Kemiskinan mempengaruhi masalah sosial lainnya. Begitu pula sebaliknya,
berbagai cara telah dilakukan untuk mengatasi kemiskinan dengan menghabiskan
dana sangat besar. Di Indonesia saja, biaya penanggulangan kemiskinan terus
meningkat dari tahun ke tahun dari sebesar Rp.18 triliun pada tahun 2004,
menjadi Rp.23 triliun pada tahun 2005. Pada tahun 2006, anggaran ini melonjak
hampir dua kali lipat menjadi Rp.42 triliun, dan untuk tahun 2007 dialokasikan
sebesar Rp.51 triliun (suara pembaruan, 2007). Diskusi tentang kemiskinan juga
terus dilakukan dan diseminarkan di hotel-hotel berbintang. Tidak sedikit
konsultan, manager program dan pekerja-pekerja sosial yang terlibat dalam
penanggulangan kemiskinan malah berlimpah kekayaan. Kemiskinan adalah tragedi
sekaligus bisnis kemanusiaan yang berkilauan. Berbagai studi mengenai
kemiskinan telah banyak dilakukan. Namun, hingga saat ini kesepakatan tentang
bagaimana mengartikan kemiskinan masih belum dicapai. Terdapat dua pendekatan
yang digunakan untuk mengartikan kemiskinan, pendekatan absolut dan pendekatan relatif.
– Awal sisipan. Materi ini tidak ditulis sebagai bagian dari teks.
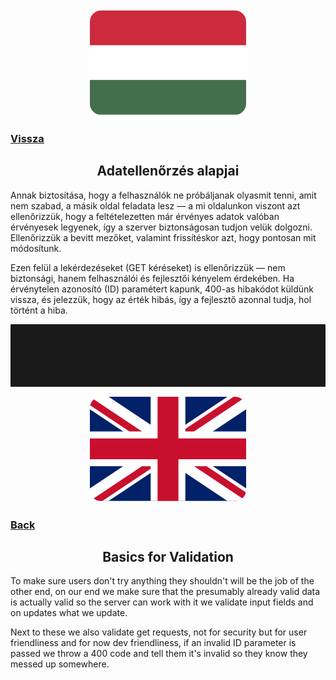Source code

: <div align="center">
<img style="border-radius:20px; border:2px solid white;" src="../../../../Images/magyar.png"/>
</div>

### [Vissza](../README.md)

<div align="center">
<h2>
    Adatellenőrzés alapjai
</h2>
</div>

Annak biztosítása, hogy a felhasználók ne próbáljanak olyasmit tenni, amit nem szabad, a másik oldal feladata lesz — a mi oldalunkon viszont azt ellenőrizzük, hogy a feltételezetten már érvényes adatok valóban érvényesek legyenek, így a szerver biztonságosan tudjon velük dolgozni. Ellenőrizzük a bevitt mezőket, valamint frissítéskor azt, hogy pontosan mit módosítunk.

Ezen felül a lekérdezéseket (GET kéréseket) is ellenőrizzük — nem biztonsági, hanem felhasználói és fejlesztői kényelem érdekében. Ha érvénytelen azonosító (ID) paramétert kapunk, 400-as hibakódot küldünk vissza, és jelezzük, hogy az érték hibás, így a fejlesztő azonnal tudja, hol történt a hiba.

<hr style="height:100px;">

<div align="center">
<img style="border-radius:20px; border:2px solid white;"  src="../../../../Images/english.png"/>
</div>

### [Back](../README.md)

<div align="center">
<h2>
Basics for Validation
</h2>
</div>

To make sure users don't try anything they shouldn't will be the job of the other end, on our end we make sure that the presumably already valid data is actually valid so the server can work with it we validate input fields and on updates what we update.

Next to these we also validate get requests, not for security but for user friendliness and for now dev friendliness, if an invalid ID parameter is passed we throw a 400 code and tell them it's invalid so they know they messed up somewhere.
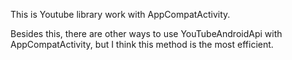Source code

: This is Youtube library work with AppCompatActivity.

Besides this, there are other ways to use YouTubeAndroidApi with AppCompatActivity, but I think this method is the most efficient.
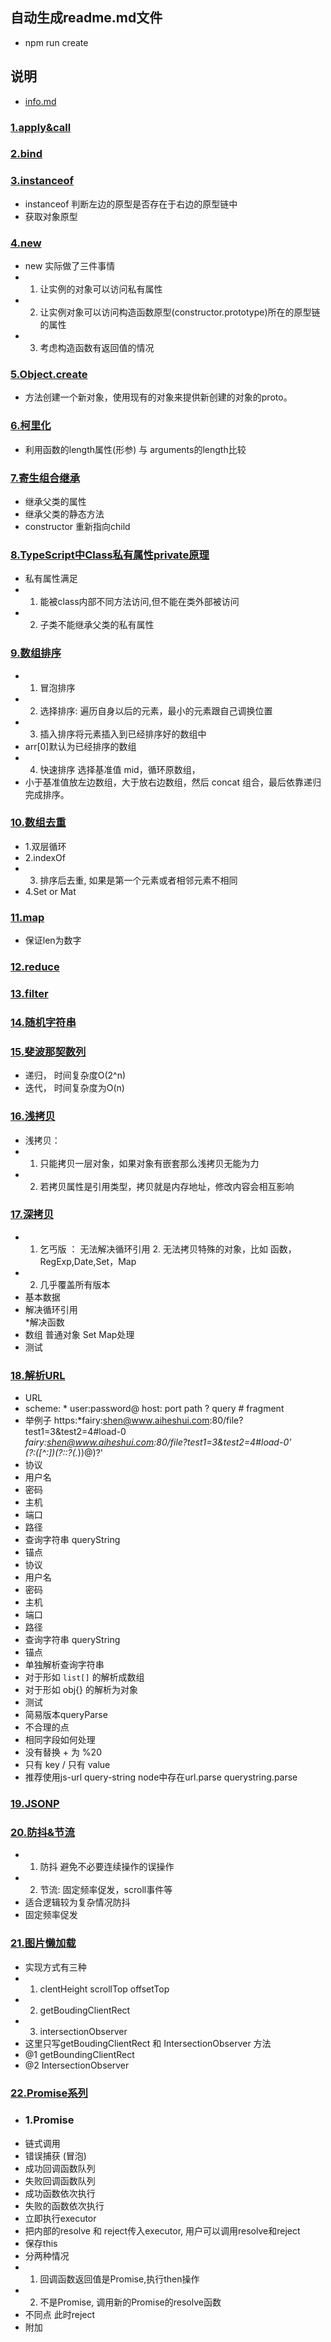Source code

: ## 自动生成readme.md文件  
* npm run create
## 说明
* [info.md](./info.md) 



### [1.apply&call](./1.apply&call.js)



### [2.bind](./2.bind.js)



### [3.instanceof](./3.instanceof.js)
* instanceof 判断左边的原型是否存在于右边的原型链中  
* 获取对象原型


### [4.new](./4.new.js)
* new 实际做了三件事情  
* 1. 让实例的对象可以访问私有属性  
* 2. 让实例对象可以访问构造函数原型(constructor.prototype)所在的原型链的属性  
* 3. 考虑构造函数有返回值的情况


### [5.Object.create](./5.Object.create.js)
* 方法创建一个新对象，使用现有的对象来提供新创建的对象的proto。


### [6.柯里化](./6.柯里化.js)
* 利用函数的length属性(形参) 与 arguments的length比较


### [7.寄生组合继承](./7.寄生组合继承.js)
* 继承父类的属性  
* 继承父类的静态方法  
* constructor 重新指向child


### [8.TypeScript中Class私有属性private原理](./8.TypeScript中Class私有属性private原理.js)
* 私有属性满足  
* 1. 能被class内部不同方法访问,但不能在类外部被访问  
* 2. 子类不能继承父类的私有属性


### [9.数组排序](./9.数组排序.js)
* 1. 冒泡排序  
* 2. 选择排序: 遍历自身以后的元素，最小的元素跟自己调换位置  
* 3. 插入排序将元素插入到已经排序好的数组中  
* arr[0]默认为已经排序的数组  
* 4. 快速排序 选择基准值 mid，循环原数组，  
* 小于基准值放左边数组，大于放右边数组，然后 concat 组合，最后依靠递归完成排序。


### [10.数组去重](./10.数组去重.js)
* 1.双层循环  
* 2.indexOf  
* 3. 排序后去重, 如果是第一个元素或者相邻元素不相同  
* 4.Set or Mat


### [11.map](./11.map.js)
* 保证len为数字


### [12.reduce](./12.reduce.js)



### [13.filter](./13.filter.js)



### [14.随机字符串](./14.随机字符串.js)



### [15.斐波那契数列](./15.斐波那契数列.js)
* 递归， 时间复杂度O(2^n)  
* 迭代， 时间复杂度为O(n)


### [16.浅拷贝](./16.浅拷贝.js)
* 浅拷贝：   
* 1. 只能拷贝一层对象，如果对象有嵌套那么浅拷贝无能为力   
* 2. 若拷贝属性是引用类型，拷贝就是内存地址，修改内容会相互影响


### [17.深拷贝](./17.深拷贝.js)
* 1. 乞丐版 ： 无法解决循环引用 2. 无法拷贝特殊的对象，比如 函数，RegExp,Date,Set，Map  
* 2. 几乎覆盖所有版本  
* 基本数据  
* 解决循环引用  
*解决函数  
* 数组 普通对象 Set Map处理  
* 测试


### [18.解析URL](./18.解析URL.js)
* URL  
* scheme: * user:password@ host: port path ? query # fragment  
* 举例子 https:*fairy:shen@www.aiheshui.com:80/file?test1=3&test2=4#load-0  
*fairy:shen@www.aiheshui.com:80/file?test1=3&test2=4#load-0'  
*(?:([^:]*)(?::?(.*))@)?'  
* 协议  
* 用户名  
* 密码  
* 主机  
* 端口  
* 路径  
* 查询字符串 queryString  
* 锚点  
* 协议  
* 用户名  
* 密码  
* 主机  
* 端口  
* 路径  
* 查询字符串 queryString  
* 锚点  
* 单独解析查询字符串  
* 对于形如 `list[]` 的解析成数组  
* 对于形如 obj{} 的解析为对象  
* 测试  
* 简易版本queryParse  
* 不合理的点  
* 相同字段如何处理  
* 没有替换 + 为 %20  
* 只有 key / 只有 value  
* 推荐使用js-url query-string  node中存在url.parse querystring.parse


### [19.JSONP](./19.JSONP.js)



### [20.防抖&节流](./20.防抖&节流.js)
* 1. 防抖 避免不必要连续操作的误操作  
* 2. 节流: 固定频率促发，scroll事件等  
* 适合逻辑较为复杂情况防抖  
* 固定频率促发


### [21.图片懒加载](./21.图片懒加载.js)
* 实现方式有三种  
* 1. clentHeight scrollTop offsetTop  
* 2. getBoudingClientRect  
* 3. intersectionObserver  
* 这里只写getBoudingClientRect 和 IntersectionObserver 方法  
* @1 getBoundingClientRect  
* @2 IntersectionObserver


### [22.Promise系列](./22.Promise系列.js)
* ### 1.Promise  
* 链式调用  
* 错误捕获 (冒泡)  
* 成功回调函数队列  
* 失败回调函数队列  
* 成功函数依次执行  
* 失败的函数依次执行  
* 立即执行executor  
* 把内部的resolve 和 reject传入executor, 用户可以调用resolve和reject  
* 保存this  
* 分两种情况  
* 1. 回调函数返回值是Promise,执行then操作  
* 2. 不是Promise, 调用新的Promise的resolve函数  
* 不同点 此时reject  
* 附加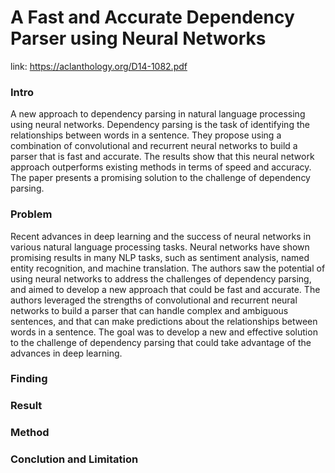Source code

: # A Fast and Accurate Dependency Parser using Neural Networks
link: https://aclanthology.org/D14-1082.pdf
### Intro
A new approach to dependency parsing in natural language processing using neural networks. Dependency parsing is the task of identifying the relationships between words in a sentence. They propose using a combination of convolutional and recurrent neural networks to build a parser that is fast and accurate. The results show that this neural network approach outperforms existing methods in terms of speed and accuracy. The paper presents a promising solution to the challenge of dependency parsing.

### Problem
Recent advances in deep learning and the success of neural networks in various natural language processing tasks. Neural networks have shown promising results in many NLP tasks, such as sentiment analysis, named entity recognition, and machine translation. The authors saw the potential of using neural networks to address the challenges of dependency parsing, and aimed to develop a new approach that could be fast and accurate. The authors leveraged the strengths of convolutional and recurrent neural networks to build a parser that can handle complex and ambiguous sentences, and that can make predictions about the relationships between words in a sentence. The goal was to develop a new and effective solution to the challenge of dependency parsing that could take advantage of the advances in deep learning.




### Finding

### Result

### Method

### Conclution and Limitation


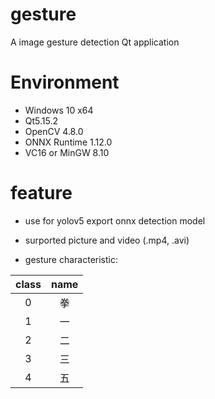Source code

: # gesture

A image gesture detection Qt application

# Environment

- Windows 10 x64
- Qt5.15.2
- OpenCV 4.8.0
- ONNX Runtime 1.12.0
- VC16 or MinGW 8.10

# feature

- use for yolov5 export onnx detection model

- surported picture and video (.mp4, .avi)

- gesture characteristic:

| class | name |
|:-----:|:----:|
| 0     | 拳    |
| 1     | 一    |
| 2     | 二    |
| 3     | 三    |
| 4     | 五    |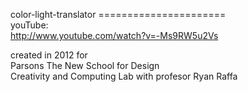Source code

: color-light-translator
======================<br>
youTube: <br>
<a href="http://www.youtube.com/watch?v=-Ms9RW5u2Vs">http://www.youtube.com/watch?v=-Ms9RW5u2Vs</a> <br>

created in 2012 for <br>
Parsons The New School for Design <br>
Creativity and Computing Lab with profesor Ryan Raffa <br>

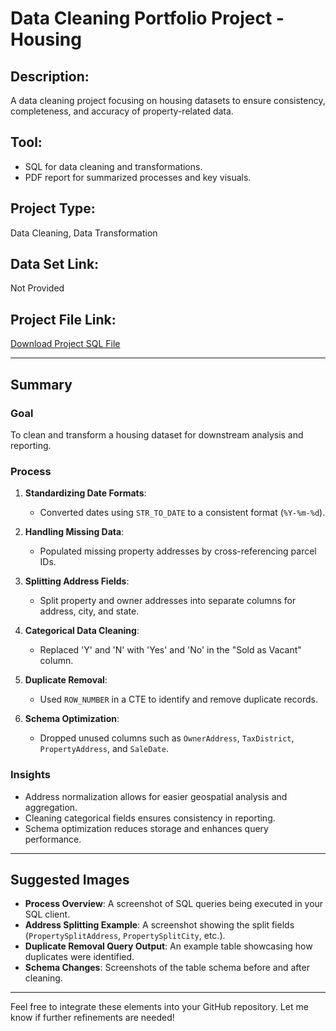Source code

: # Data Cleaning Portfolio Project - Housing

## Description:
A data cleaning project focusing on housing datasets to ensure consistency, completeness, and accuracy of property-related data.

## Tool:
- SQL for data cleaning and transformations.
- PDF report for summarized processes and key visuals.

## Project Type:
Data Cleaning, Data Transformation

## Data Set Link:
Not Provided

## Project File Link:
[Download Project SQL File](Data_Cleaning_Portfolio_Project_Housing.sql)

---

## Summary

### Goal
To clean and transform a housing dataset for downstream analysis and reporting.

### Process
1. **Standardizing Date Formats**:
   - Converted dates using `STR_TO_DATE` to a consistent format (`%Y-%m-%d`).

2. **Handling Missing Data**:
   - Populated missing property addresses by cross-referencing parcel IDs.

3. **Splitting Address Fields**:
   - Split property and owner addresses into separate columns for address, city, and state.

4. **Categorical Data Cleaning**:
   - Replaced 'Y' and 'N' with 'Yes' and 'No' in the "Sold as Vacant" column.

5. **Duplicate Removal**:
   - Used `ROW_NUMBER` in a CTE to identify and remove duplicate records.

6. **Schema Optimization**:
   - Dropped unused columns such as `OwnerAddress`, `TaxDistrict`, `PropertyAddress`, and `SaleDate`.

### Insights
- Address normalization allows for easier geospatial analysis and aggregation.
- Cleaning categorical fields ensures consistency in reporting.
- Schema optimization reduces storage and enhances query performance.

---

## Suggested Images
- **Process Overview**: A screenshot of SQL queries being executed in your SQL client.
- **Address Splitting Example**: A screenshot showing the split fields (`PropertySplitAddress`, `PropertySplitCity`, etc.).
- **Duplicate Removal Query Output**: An example table showcasing how duplicates were identified.
- **Schema Changes**: Screenshots of the table schema before and after cleaning.

---

Feel free to integrate these elements into your GitHub repository. Let me know if further refinements are needed!
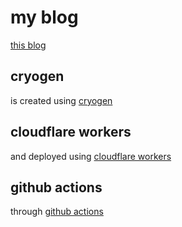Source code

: # my blog

[this blog](https://huzuzhi.com/)

## cryogen

is created using [cryogen](https://github.com/cryogen-project/cryogen)

## cloudflare workers

and deployed using [cloudflare workers](https://developers.cloudflare.com/workers/platform/sites/start-from-existing/)

## github actions

through [github actions](https://github.com/zuzhi/my-blog/blob/main/.github/workflows/main.yml)
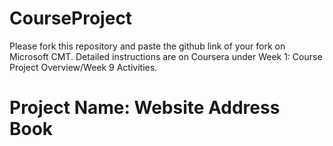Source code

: # CourseProject

Please fork this repository and paste the github link of your fork on Microsoft CMT. Detailed instructions are on Coursera under Week 1: Course Project Overview/Week 9 Activities.

# Project Name: Website Address Book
(Zastrow, 2000a; Zastrow 2000b; Suharto, 2006b).
2.2.1
Kemiskinan
Absolut
Menurut pendekatan absolut, peran
sejumlah barang dan jasa sangat penting dalam menentukan kesejahteraan individu
atau keluarga. Definisi kemiskinan didasarkan pada cukup tidaknya jumlah uang
yang diperoleh. Dengan begitu, total pendapatan per bulan atau per tahun
biasanya digunakan sebagai indikator garis kemiskinan. Berdasarkan garis
kemiskinan ini, orang miskin kemudian didefinisikan sebagai mereka yang tidak
memiliki pendapatan untuk memenuhi sejumlah minimum kebutuhan hidup, yakni
sejumlah asupan kalori yang diperlukan setiap orang untuk mampu bertahan hidup
(misalnya, 2100 kalori) yang kemudian dikonversikan ke dalam sejumlah uang.
Garis kemiskinan biasanya dibedakan antara pedesaan dan perkotaan serta
disesuaikan setiap tahun dengan tingkat inflasi. Secara umum, garis kemiskinan
pada tahun 2007 di Indonesia adalah sekitar Rp.150.000 per kapita per bulan
(dibulatkan untuk daerah perkotaan dan pedesaan). Sedangkan garis kemiskinan
yang dipergunakan Bank Dunia adalah sebesar $2 per orang perhari. Jika $1 Amerika
disetarakan dengan Rp.9000, maka garis kemiskinannya adalah sekitar Rp. 540.000
per orang perbulan
Isu penting dari pendekatan absolut
adalah belum jelasnya makna kebutuhan minimum. Selain itu, kelemahan pendekatan
absolut adalah mengabaikan kenyataan bahwa kelompok miskin tidak selalu
berhubungan dengan kebutuhan dasar saja, tapi juga tentang bagaimana hubungan
mereka dengan kelompok yang tidak miskin. Ini menunjukan bahwa kemiskinan
bersifat relative, tergantung pada ruang dan waktu.
2.2.2 Kemiskinan Relatif
Berbeda dengan
pendekatan absolut, pendekatan relative menekankan bahwa seseorang dikatakan
sebagai miskin bila pendapatannya berada dibawah pendapatan rata-rata
masyarakat. Contohnya mereka yang berpendapatan seperlima (atau sepuluh atau
seperempatsepuluh) di bawah penduduk lain dianggap sebagai kelompok miskin,
pendekatan ini cenderung menghindari konsep kebutuhan absolut, karena
memberikan penekanan pada perbedaan pendapatan. Menurut pendekatan ini,
kemiskinan disebabkan karena adanya perbedaan pendapatan antara kelompok satu
dengan kelompok yang lainnya atau antara suatu waktu dengan waktu yang lainnya.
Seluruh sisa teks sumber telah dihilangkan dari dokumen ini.